- PROBLEM REQUIREMENTS
Find the word "found" in the listing; pull out each line holding it.

- EXERCISE INPUT
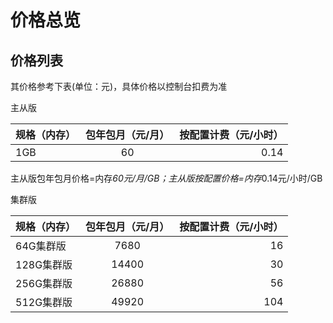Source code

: # 价格总览
##  价格列表
其价格参考下表(单位：元)，具体价格以控制台扣费为准

主从版

规格（内存）|包年包月（元/月）|按配置计费（元/小时）
---|:--:|---:
1GB|60|0.14

主从版包年包月价格=内存*60元/月/GB；主从版按配置价格=内存*0.14元/小时/GB

集群版

规格（内存）|包年包月（元/月）|按配置计费（元/小时）
---|:--:|---:
64G集群版|7680|16
128G集群版|14400|30
256G集群版|26880|56
512G集群版|49920|104
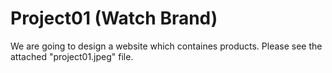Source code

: # Project01 (Watch Brand)

We are going to design a website which containes products.
Please see the attached "project01.jpeg" file.

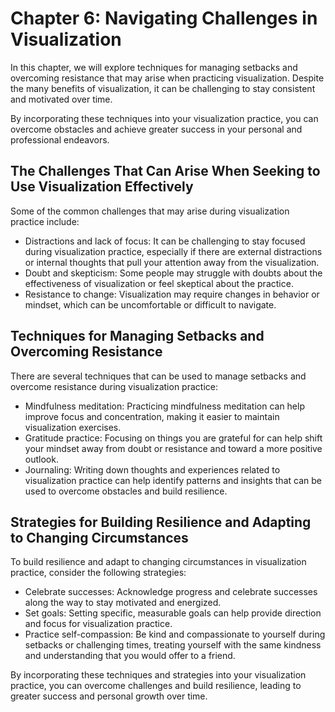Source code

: Chapter 6: Navigating Challenges in Visualization
=================================================

In this chapter, we will explore techniques for managing setbacks and overcoming resistance that may arise when practicing visualization. Despite the many benefits of visualization, it can be challenging to stay consistent and motivated over time.

By incorporating these techniques into your visualization practice, you can overcome obstacles and achieve greater success in your personal and professional endeavors.

The Challenges That Can Arise When Seeking to Use Visualization Effectively
---------------------------------------------------------------------------

Some of the common challenges that may arise during visualization practice include:

* Distractions and lack of focus: It can be challenging to stay focused during visualization practice, especially if there are external distractions or internal thoughts that pull your attention away from the visualization.
* Doubt and skepticism: Some people may struggle with doubts about the effectiveness of visualization or feel skeptical about the practice.
* Resistance to change: Visualization may require changes in behavior or mindset, which can be uncomfortable or difficult to navigate.

Techniques for Managing Setbacks and Overcoming Resistance
----------------------------------------------------------

There are several techniques that can be used to manage setbacks and overcome resistance during visualization practice:

* Mindfulness meditation: Practicing mindfulness meditation can help improve focus and concentration, making it easier to maintain visualization exercises.
* Gratitude practice: Focusing on things you are grateful for can help shift your mindset away from doubt or resistance and toward a more positive outlook.
* Journaling: Writing down thoughts and experiences related to visualization practice can help identify patterns and insights that can be used to overcome obstacles and build resilience.

Strategies for Building Resilience and Adapting to Changing Circumstances
-------------------------------------------------------------------------

To build resilience and adapt to changing circumstances in visualization practice, consider the following strategies:

* Celebrate successes: Acknowledge progress and celebrate successes along the way to stay motivated and energized.
* Set goals: Setting specific, measurable goals can help provide direction and focus for visualization practice.
* Practice self-compassion: Be kind and compassionate to yourself during setbacks or challenging times, treating yourself with the same kindness and understanding that you would offer to a friend.

By incorporating these techniques and strategies into your visualization practice, you can overcome challenges and build resilience, leading to greater success and personal growth over time.
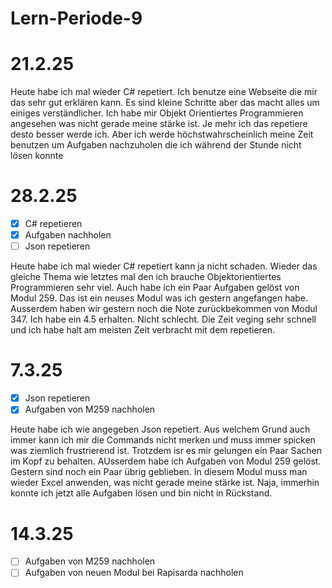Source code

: # Lern-Periode-9

# 21.2.25

Heute habe ich mal wieder C# repetiert. Ich benutze eine Webseite die mir das sehr gut erklären kann. Es sind kleine Schritte aber das macht alles um einiges verständlicher. Ich habe mir Objekt Orientiertes Programmieren angesehen was nicht gerade meine stärke ist. Je mehr ich das repetiere desto besser werde ich. Aber ich werde höchstwahrscheinlich meine Zeit benutzen um Aufgaben nachzuholen die ich während der Stunde nicht lösen konnte 

# 28.2.25

- [x] C# repetieren
- [x] Aufgaben nachholen
- [ ] Json repetieren

Heute habe ich mal wieder C# repetiert kann ja nicht schaden. Wieder das gleiche Thema wie letztes mal den ich brauche Objektorientiertes Programmieren sehr viel. Auch habe ich ein Paar Aufgaben gelöst von Modul 259. Das ist ein neuses Modul was ich gestern angefangen habe. Ausserdem haben wir gestern noch die Note zurückbekommen von Modul 347. Ich habe ein 4.5 erhalten. Nicht schlecht. Die Zeit veging sehr schnell und ich habe halt am meisten Zeit verbracht mit dem repetieren. 

# 7.3.25

- [x] Json repetieren
- [x] Aufgaben von M259 nachholen

Heute habe ich wie angegeben Json repetiert. Aus welchem Grund auch immer kann ich mir die Commands nicht merken und muss immer spicken was ziemlich frustrierend ist. Trotzdem isr es mir gelungen ein Paar Sachen im Kopf zu behalten. AUsserdem habe ich Aufgaben von Modul 259 gelöst. Gestern sind noch ein Paar übrig geblieben. In diesem Modul muss man wieder Excel anwenden, was nicht gerade meine stärke ist. Naja, immerhin konnte ich jetzt alle Aufgaben lösen und bin nicht in Rückstand. 

# 14.3.25

- [ ] Aufgaben von M259 nachholen
- [ ] Aufgaben von neuen Modul bei Rapisarda nachholen 

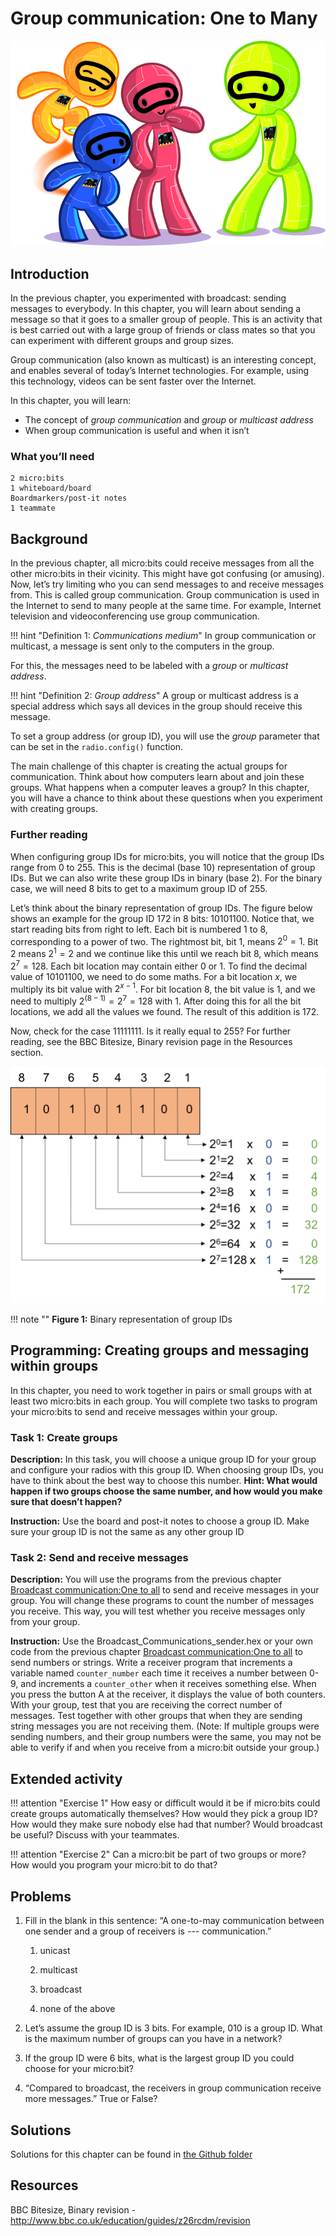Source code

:Group communication: One to Many
================================

![Chapter 3 image](chapter3.png)

Introduction
------------

In the previous chapter, you experimented with broadcast: sending messages to everybody. In this chapter, you will learn about sending a
message so that it goes to a smaller group of people. This is an activity that is best carried out with a large group of friends or class
mates so that you can experiment with different groups and group sizes.

Group communication (also known as multicast) is an interesting concept,
and enables several of today’s Internet technologies. For
example, using this technology,  videos can be sent faster over the
Internet.

In this chapter, you will learn:

- The concept of *group communication* and *group* or *multicast
    address*
- When group communication is useful and when it isn’t

### What you’ll need

    2 micro:bits
    1 whiteboard/board
    Boardmarkers/post-it notes
    1 teammate

Background
----------

In the previous chapter, all micro:bits could receive messages from all the
other micro:bits in their vicinity. This might have got confusing (or amusing). Now,
let’s try limiting who you can send messages to and receive messages
from. This is called group communication. Group communication is used in
the Internet to send to many people at the same time. For example,
Internet television and videoconferencing use group communication.

!!! hint "Definition 1: _Communications medium_"
	In group communication or multicast, a message
	is sent only to the computers in the group.

For this, the messages need to be labeled with a *group* or *multicast
address*.

!!! hint "Definition 2: _Group address_"
	A group or multicast address is a special address
	which says all devices in the group should receive this message.

To set a group address (or group ID), you will use
the *group* parameter that can be set  in the `radio.config()`
function.

The main challenge of this chapter is creating the actual groups for communication. Think about how computers learn about and join these groups.
What happens when a computer leaves a group? In this chapter, you will have a chance to think about these questions when you experiment with creating groups.

### **Further reading**

When configuring group IDs for micro:bits, you will notice that the group IDs range from 0 to 255. This is the decimal (base 10) representation of group IDs. But we can also write these group IDs in binary (base 2). For the binary case, we will need 8 bits to get to a maximum group ID of 255.

Let’s think about the binary representation of group IDs.
The figure below shows an example for the group ID 172 in 8 bits: 10101100. Notice that, we start reading bits from right to left. Each bit is numbered 1 to 8, corresponding to a power of two. The
rightmost bit, bit 1, means $2^0 = 1$.
Bit 2 means $2^1 = 2$ and we
continue like this until we reach bit 8, which means $2^7 = 128$. Each
bit location may contain either 0 or 1. To find the decimal value of
10101100, we need to do some maths.
For a bit location $x$, we multiply its
bit value with $2^{x-1}$. For bit
location 8, the bit value is 1, and we need to multiply $2^(8-1) =2^7=128$ with 1.
After doing this for all the bit locations, we add all the values we found.
The result of this addition is 172.

Now, check for the case 11111111. Is
it really equal to 255? For further reading, see the BBC Bitesize,
Binary revision page in the Resources section.

![Binary representation of group IDs.](BinaryAddress.png)

!!! note ""
	**Figure 1:** Binary representation of group IDs

Programming: Creating groups and messaging within groups
--------------------------------------------------------

In this chapter, you need to work together in pairs or small groups with at least two micro:bits in each group. You will complete two tasks to
program your micro:bits to send and receive messages within your group.

### Task 1: Create groups

**Description:** In this task, you will choose a unique group ID for
your group and configure your radios with this group ID. When
choosing group IDs, you have to think about the best way to choose
this number. **Hint: What would happen if two groups choose the same
number, and how would you make sure that doesn’t happen?**

**Instruction:** Use the board and post-it notes to choose a group
ID. Make sure your group ID is not the same as any other group ID

### Task 2: Send and receive messages

**Description:** You will use the programs from the previous chapter [Broadcast communication:One to all](../broadcast/broadcast.md) to
send and receive messages in your group. You will change these programs
to count the number of messages you receive. This way, you will test
whether you receive messages only from your group.

**Instruction:** Use the Broadcast_Communications_sender.hex or your own code from the previous chapter [Broadcast communication:One to all](../broadcast/broadcast.md) to send numbers or strings. Write a receiver program
that increments a variable named `counter_number` each time it receives a number between 0-9, and increments a `counter_other` when it receives something else. When you press the button A at the receiver, it displays the value of both counters. With
your group, test that you are receiving the correct number of messages.
Test together with other groups that when they are sending string messages you are not receiving them.
(Note: If multiple groups were sending numbers, and their group numbers were the same, you may not be able to verify if and when you receive from a micro:bit outside your group.)

Extended activity
-----------------

!!! attention "Exercise 1"
	How easy or difficult would it be if micro:bits could create groups automatically themselves? How would they pick a group ID? How would they make sure nobody else had that number? Would broadcast be useful? Discuss with your teammates.

!!! attention "Exercise 2"
	Can a micro:bit be part of two groups or more? How would you program your micro:bit to do that?

Problems
--------

1. Fill in the blank in this sentence: “A one-to-may communication between one sender and a group of receivers is *---* communication.”

    1. unicast

    2. multicast

    3. broadcast

    4. none of the above

2. Let’s assume the group ID is 3 bits. For example, 010 is a group ID. What is the maximum number of groups can you have in a network?

3. If the group ID were 6 bits,  what is the largest group ID you could choose for your micro:bit?

4. “Compared to broadcast, the receivers in group communication receive more messages.” True or False?

Solutions
---------

Solutions for this chapter can be found in [the Github folder](/code)

Resources
---------

BBC Bitesize, Binary revision -
<http://www.bbc.co.uk/education/guides/z26rcdm/revision>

- THE ANSWER
After doing this for all the bit locations, we add all the values we found.
Solutions for this chapter can be found in [the Github folder](/code)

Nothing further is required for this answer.